REQUIRED ACTION: Through the line that contains "and to the point, right?", return the data below exactly, starting at its first line; leave the rest out.

ENTRIES SHOWN:

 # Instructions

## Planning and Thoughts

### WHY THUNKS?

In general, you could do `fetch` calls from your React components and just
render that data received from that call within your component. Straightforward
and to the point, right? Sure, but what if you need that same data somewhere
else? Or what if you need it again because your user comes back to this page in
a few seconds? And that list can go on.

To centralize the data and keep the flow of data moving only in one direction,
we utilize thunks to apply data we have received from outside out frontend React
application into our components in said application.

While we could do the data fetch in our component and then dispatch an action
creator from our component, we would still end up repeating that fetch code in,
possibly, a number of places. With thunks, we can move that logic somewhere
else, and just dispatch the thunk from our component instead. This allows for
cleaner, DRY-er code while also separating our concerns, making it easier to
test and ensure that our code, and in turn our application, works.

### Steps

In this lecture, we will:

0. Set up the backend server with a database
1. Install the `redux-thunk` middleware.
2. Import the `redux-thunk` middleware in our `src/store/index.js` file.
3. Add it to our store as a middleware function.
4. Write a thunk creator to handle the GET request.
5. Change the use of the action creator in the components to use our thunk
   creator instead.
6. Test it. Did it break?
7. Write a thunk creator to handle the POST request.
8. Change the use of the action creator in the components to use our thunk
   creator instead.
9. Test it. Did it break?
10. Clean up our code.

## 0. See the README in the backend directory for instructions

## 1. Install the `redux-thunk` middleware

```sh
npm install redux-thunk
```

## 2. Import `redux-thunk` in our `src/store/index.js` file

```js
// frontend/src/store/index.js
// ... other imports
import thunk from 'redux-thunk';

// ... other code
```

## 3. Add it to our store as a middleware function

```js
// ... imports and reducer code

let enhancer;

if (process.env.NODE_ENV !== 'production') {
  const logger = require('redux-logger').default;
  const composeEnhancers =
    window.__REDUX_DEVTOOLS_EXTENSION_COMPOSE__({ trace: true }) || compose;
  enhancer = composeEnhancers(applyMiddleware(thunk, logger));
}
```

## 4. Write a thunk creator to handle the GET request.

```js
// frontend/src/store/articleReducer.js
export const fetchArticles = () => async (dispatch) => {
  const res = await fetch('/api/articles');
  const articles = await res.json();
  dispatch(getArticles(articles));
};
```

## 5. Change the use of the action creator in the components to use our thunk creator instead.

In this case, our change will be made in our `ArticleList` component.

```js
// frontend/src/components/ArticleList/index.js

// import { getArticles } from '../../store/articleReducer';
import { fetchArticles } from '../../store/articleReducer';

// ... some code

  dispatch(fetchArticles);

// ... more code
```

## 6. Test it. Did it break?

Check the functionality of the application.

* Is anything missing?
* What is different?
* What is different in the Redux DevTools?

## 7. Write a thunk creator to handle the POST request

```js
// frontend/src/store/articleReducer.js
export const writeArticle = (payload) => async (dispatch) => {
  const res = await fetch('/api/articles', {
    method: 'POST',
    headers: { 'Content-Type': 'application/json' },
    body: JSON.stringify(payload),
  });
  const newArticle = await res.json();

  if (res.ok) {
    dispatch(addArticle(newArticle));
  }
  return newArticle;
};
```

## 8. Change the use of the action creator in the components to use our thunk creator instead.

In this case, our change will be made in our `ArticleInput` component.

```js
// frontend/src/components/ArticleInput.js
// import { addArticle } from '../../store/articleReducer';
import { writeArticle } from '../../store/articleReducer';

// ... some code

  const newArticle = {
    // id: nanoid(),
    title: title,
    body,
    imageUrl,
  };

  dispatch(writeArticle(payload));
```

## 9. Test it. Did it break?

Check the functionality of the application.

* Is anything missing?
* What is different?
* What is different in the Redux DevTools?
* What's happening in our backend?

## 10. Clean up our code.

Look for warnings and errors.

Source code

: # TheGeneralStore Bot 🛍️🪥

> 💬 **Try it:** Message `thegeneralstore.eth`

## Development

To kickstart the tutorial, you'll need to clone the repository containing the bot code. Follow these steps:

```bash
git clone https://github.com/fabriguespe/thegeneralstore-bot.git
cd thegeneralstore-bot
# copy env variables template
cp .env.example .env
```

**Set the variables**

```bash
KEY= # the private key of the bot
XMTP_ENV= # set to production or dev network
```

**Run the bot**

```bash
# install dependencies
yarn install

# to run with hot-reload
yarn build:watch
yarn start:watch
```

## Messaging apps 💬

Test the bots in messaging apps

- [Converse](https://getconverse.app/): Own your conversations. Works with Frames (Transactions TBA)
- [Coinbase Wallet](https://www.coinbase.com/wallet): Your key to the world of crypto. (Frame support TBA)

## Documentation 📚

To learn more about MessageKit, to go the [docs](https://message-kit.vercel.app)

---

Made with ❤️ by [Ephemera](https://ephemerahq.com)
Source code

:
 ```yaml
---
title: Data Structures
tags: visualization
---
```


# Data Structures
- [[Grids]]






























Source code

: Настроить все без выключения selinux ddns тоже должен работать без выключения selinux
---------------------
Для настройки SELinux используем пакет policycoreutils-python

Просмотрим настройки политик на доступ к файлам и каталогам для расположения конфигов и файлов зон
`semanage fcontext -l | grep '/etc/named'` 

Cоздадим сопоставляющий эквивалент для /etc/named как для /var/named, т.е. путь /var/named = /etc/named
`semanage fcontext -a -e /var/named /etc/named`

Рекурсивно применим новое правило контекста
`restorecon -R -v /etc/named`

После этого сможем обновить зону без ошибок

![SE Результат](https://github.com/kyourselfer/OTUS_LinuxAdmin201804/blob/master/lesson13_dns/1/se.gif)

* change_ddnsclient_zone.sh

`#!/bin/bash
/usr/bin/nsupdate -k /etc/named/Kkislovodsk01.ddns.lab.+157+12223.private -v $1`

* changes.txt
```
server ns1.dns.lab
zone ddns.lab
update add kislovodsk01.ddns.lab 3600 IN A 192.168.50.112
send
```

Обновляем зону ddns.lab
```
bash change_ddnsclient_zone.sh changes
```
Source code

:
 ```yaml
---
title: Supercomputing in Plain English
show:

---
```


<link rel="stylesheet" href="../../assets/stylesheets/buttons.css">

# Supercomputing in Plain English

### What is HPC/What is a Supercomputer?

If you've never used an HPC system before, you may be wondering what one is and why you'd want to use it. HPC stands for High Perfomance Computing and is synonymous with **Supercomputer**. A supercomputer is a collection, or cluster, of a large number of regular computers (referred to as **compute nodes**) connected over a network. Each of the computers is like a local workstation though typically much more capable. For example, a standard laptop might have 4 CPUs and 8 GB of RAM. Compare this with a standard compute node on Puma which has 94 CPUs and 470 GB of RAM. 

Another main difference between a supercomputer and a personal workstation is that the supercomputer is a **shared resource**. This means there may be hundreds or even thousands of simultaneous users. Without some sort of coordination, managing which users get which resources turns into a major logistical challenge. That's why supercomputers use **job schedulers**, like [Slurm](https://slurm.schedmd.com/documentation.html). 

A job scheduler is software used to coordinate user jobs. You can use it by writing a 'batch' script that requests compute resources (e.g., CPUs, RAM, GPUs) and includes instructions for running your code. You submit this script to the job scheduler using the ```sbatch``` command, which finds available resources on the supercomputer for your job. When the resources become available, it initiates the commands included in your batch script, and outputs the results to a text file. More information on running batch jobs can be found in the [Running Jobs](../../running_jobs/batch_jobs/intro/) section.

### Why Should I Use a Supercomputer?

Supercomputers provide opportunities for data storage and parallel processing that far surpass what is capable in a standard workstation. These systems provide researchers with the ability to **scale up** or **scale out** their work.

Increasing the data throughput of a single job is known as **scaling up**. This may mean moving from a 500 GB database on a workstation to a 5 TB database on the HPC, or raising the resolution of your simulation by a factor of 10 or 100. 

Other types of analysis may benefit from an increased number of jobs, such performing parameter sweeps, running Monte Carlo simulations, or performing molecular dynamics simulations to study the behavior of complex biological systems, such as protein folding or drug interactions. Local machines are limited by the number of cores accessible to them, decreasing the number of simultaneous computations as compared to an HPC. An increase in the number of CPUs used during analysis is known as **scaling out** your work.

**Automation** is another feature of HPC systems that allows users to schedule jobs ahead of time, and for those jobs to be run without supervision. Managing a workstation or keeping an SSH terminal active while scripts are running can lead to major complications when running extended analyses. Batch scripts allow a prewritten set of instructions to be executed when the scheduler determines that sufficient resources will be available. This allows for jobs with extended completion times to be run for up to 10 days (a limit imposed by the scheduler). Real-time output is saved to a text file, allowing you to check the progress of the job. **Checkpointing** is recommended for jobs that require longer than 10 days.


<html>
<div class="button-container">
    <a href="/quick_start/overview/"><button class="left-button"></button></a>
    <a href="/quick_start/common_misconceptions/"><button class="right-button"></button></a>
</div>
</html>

WRITTEN RESPONSE:
 # Instructions

## Planning and Thoughts

### WHY THUNKS?

In general, you could do `fetch` calls from your React components and just
render that data received from that call within your component. Straightforward
and to the point, right? Sure, but what if you need that same data somewhere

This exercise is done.